1.00pm - By ADAM ENTOUS
WASHINGTON - US President George W Bush pressed his defence secretary to ensure "strong actions" are taken against those responsible for abusing Iraqi prisoners as finger-pointing broke out over who is to blame for the widening scandal.
The military said it reprimanded six senior officers in connection with abuses at the Abu Ghraib prison outside Baghdad after photographs were published and broadcast around the world showing naked Iraqi prisoners stacked in a pyramid or positioned to simulate sex acts with one another.
However, Army Reserve Brig Gen Janis Karpinski, who oversaw the prison, said responsibility for abuses there should be shared by Lt Gen Ricardo Sanchez, the commander of US forces in Iraq.
Gen Richard Myers, chairman of the Joint Chiefs of Staff, also came under fire for saying he had not yet read an Army report said to document "sadistic, blatant and wanton criminal abuses" of Iraqi prisoners, including beatings and sodomy.
"This is an unacceptable response. ... It's not the level of concern the American people would expect of their military commanders for this type of conduct," Sen. Jeff Bingaman, a New Mexico Democrat, said on the Senate floor.

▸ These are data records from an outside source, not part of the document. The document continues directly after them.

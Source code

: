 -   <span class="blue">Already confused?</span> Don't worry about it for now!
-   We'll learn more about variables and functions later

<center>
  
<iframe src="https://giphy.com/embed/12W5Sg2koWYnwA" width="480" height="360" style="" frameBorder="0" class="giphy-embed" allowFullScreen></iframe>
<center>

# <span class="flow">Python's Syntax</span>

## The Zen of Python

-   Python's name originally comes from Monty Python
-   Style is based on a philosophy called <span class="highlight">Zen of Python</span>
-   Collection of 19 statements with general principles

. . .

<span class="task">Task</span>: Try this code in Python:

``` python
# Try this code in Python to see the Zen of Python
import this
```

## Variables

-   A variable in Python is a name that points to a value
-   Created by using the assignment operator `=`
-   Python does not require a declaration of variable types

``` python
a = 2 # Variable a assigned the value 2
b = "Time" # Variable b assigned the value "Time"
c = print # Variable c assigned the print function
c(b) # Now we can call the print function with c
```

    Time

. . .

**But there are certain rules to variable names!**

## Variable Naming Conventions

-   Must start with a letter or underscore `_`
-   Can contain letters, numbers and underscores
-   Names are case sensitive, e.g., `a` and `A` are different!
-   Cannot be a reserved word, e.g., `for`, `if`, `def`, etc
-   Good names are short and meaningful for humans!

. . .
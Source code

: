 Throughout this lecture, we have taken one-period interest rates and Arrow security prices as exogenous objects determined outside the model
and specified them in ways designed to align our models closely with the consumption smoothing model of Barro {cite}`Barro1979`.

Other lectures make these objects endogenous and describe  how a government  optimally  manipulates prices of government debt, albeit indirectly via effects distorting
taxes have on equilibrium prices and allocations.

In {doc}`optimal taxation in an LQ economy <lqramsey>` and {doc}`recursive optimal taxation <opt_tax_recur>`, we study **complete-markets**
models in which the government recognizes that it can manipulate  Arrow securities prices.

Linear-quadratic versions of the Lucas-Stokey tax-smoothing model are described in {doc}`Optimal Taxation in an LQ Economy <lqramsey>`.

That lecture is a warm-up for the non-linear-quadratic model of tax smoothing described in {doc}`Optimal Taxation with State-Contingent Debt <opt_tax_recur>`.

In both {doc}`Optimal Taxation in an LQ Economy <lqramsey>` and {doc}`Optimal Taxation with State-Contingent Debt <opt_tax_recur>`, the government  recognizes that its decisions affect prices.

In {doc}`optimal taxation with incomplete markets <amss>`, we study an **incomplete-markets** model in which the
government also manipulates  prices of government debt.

Bush discussed the scandal by telephone on Monday with Defence Secretary Donald Rumsfeld, and urged "strong actions," according to White House spokesman Scott McClellan.
"The president wanted to make sure appropriate action was being taken against those responsible for these shameful, appalling acts," McClellan said. "They should be held fully accountable for their actions."
He said Bush wants a full review of the treatment of prisoners "throughout the prison system in Iraq."
However, even Bush's Republican allies said damage to US standing was already done and would be difficult to repair.
"Unfortunately, in that part of the world, the fact that the president and the chairman of the joint chiefs of staff and other military people say 'this is unacceptable, we won't abide by it, the guilty will be punished' and so on, that kind of gets lost on them, and you can see why," said Sen Jon Kyl of Arizona, a member of the Senate Republican leadership.
Karpinski, who oversaw 26 facilities in Iraq before leaving earlier this year as part of a rotation of US forces, said she was not aware of the abuse at Abu Ghraib and was shocked by photographs aired last week by the US network CBS.
One of the most shocking shows a prisoner, standing on a box with wires attached to his hands and feet, who was told he would be electrocuted if he stepped off it.
The alleged abuses were said to have involved around 20 prisoners and took place in November and December last year at a prison notorious in the Saddam Hussein era for its torture chambers. Six other soldiers were already being criminally investigated for their involvement.
While the military investigated its own, a senior CIA official said the agency's inspector general was conducting an investigation of the death of one Iraqi prisoner while being held at Abu Ghraib.
However, the official, speaking on condition of anonymity, said he was not aware that any CIA officers involved in interrogating prisoners there participated in the abuses depicted in the recent photographs.
Karpinski said cell blocks where the abuse allegedly took place were under the control of military intelligence whose brigade commander had told her many times his MPs were doing a "great job and we're getting more information."
"I did not know anything about it. Had I known anything about it, I certainly would have reacted very quickly," she said on ABC's Good Morning America.